§ **WHAT THE TASK ASKS**
Take the line that contains "过程特性：也称规程特性，规定建立连接时各个相关部件的工作步骤" and all lines after it, up to and including the last line of the data, and write them out exactly; nothing else belongs in the answer.

§ **TASK DATA**
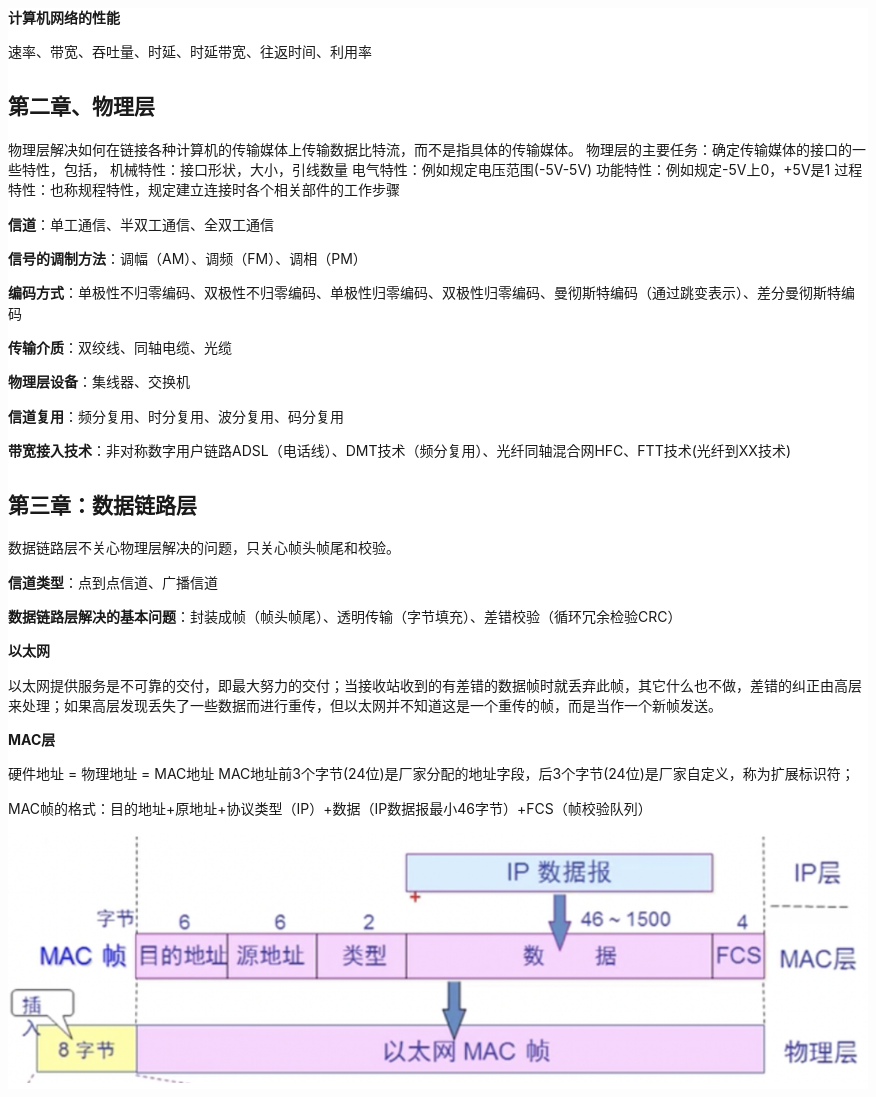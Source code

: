 

**计算机网络的性能**

速率、带宽、吞吐量、时延、时延带宽、往返时间、利用率



## 第二章、物理层

物理层解决如何在链接各种计算机的传输媒体上传输数据比特流，而不是指具体的传输媒体。
物理层的主要任务：确定传输媒体的接口的一些特性，包括，
机械特性：接口形状，大小，引线数量
电气特性：例如规定电压范围(-5V-5V)
功能特性：例如规定-5V上0，+5V是1
过程特性：也称规程特性，规定建立连接时各个相关部件的工作步骤

**信道**：单工通信、半双工通信、全双工通信

**信号的调制方法**：调幅（AM）、调频（FM）、调相（PM）

**编码方式**：单极性不归零编码、双极性不归零编码、单极性归零编码、双极性归零编码、曼彻斯特编码（通过跳变表示）、差分曼彻斯特编码

**传输介质**：双绞线、同轴电缆、光缆

**物理层设备**：集线器、交换机

**信道复用**：频分复用、时分复用、波分复用、码分复用

**带宽接入技术**：非对称数字用户链路ADSL（电话线）、DMT技术（频分复用）、光纤同轴混合网HFC、FTT技术(光纤到XX技术)



## 第三章：数据链路层

数据链路层不关心物理层解决的问题，只关心帧头帧尾和校验。

**信道类型**：点到点信道、广播信道

**数据链路层解决的基本问题**：封装成帧（帧头帧尾）、透明传输（字节填充）、差错校验（循环冗余检验CRC）



**以太网**

以太网提供服务是不可靠的交付，即最大努力的交付；当接收站收到的有差错的数据帧时就丢弃此帧，其它什么也不做，差错的纠正由高层来处理；如果高层发现丢失了一些数据而进行重传，但以太网并不知道这是一个重传的帧，而是当作一个新帧发送。

**MAC层**

硬件地址 = 物理地址 = MAC地址
MAC地址前3个字节(24位)是厂家分配的地址字段，后3个字节(24位)是厂家自定义，称为扩展标识符；

MAC帧的格式：目的地址+原地址+协议类型（IP）+数据（IP数据报最小46字节）+FCS（帧校验队列）

![1620033138182](2021-05-02-network/1620033138182.png)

§ **YOUR RESPONSE**
过程特性：也称规程特性，规定建立连接时各个相关部件的工作步骤

**信道**：单工通信、半双工通信、全双工通信

**信号的调制方法**：调幅（AM）、调频（FM）、调相（PM）

**编码方式**：单极性不归零编码、双极性不归零编码、单极性归零编码、双极性归零编码、曼彻斯特编码（通过跳变表示）、差分曼彻斯特编码

**传输介质**：双绞线、同轴电缆、光缆

**物理层设备**：集线器、交换机

**信道复用**：频分复用、时分复用、波分复用、码分复用

**带宽接入技术**：非对称数字用户链路ADSL（电话线）、DMT技术（频分复用）、光纤同轴混合网HFC、FTT技术(光纤到XX技术)



## 第三章：数据链路层

数据链路层不关心物理层解决的问题，只关心帧头帧尾和校验。

**信道类型**：点到点信道、广播信道

**数据链路层解决的基本问题**：封装成帧（帧头帧尾）、透明传输（字节填充）、差错校验（循环冗余检验CRC）



**以太网**

以太网提供服务是不可靠的交付，即最大努力的交付；当接收站收到的有差错的数据帧时就丢弃此帧，其它什么也不做，差错的纠正由高层来处理；如果高层发现丢失了一些数据而进行重传，但以太网并不知道这是一个重传的帧，而是当作一个新帧发送。

**MAC层**

硬件地址 = 物理地址 = MAC地址
MAC地址前3个字节(24位)是厂家分配的地址字段，后3个字节(24位)是厂家自定义，称为扩展标识符；

MAC帧的格式：目的地址+原地址+协议类型（IP）+数据（IP数据报最小46字节）+FCS（帧校验队列）

![1620033138182](2021-05-02-network/1620033138182.png)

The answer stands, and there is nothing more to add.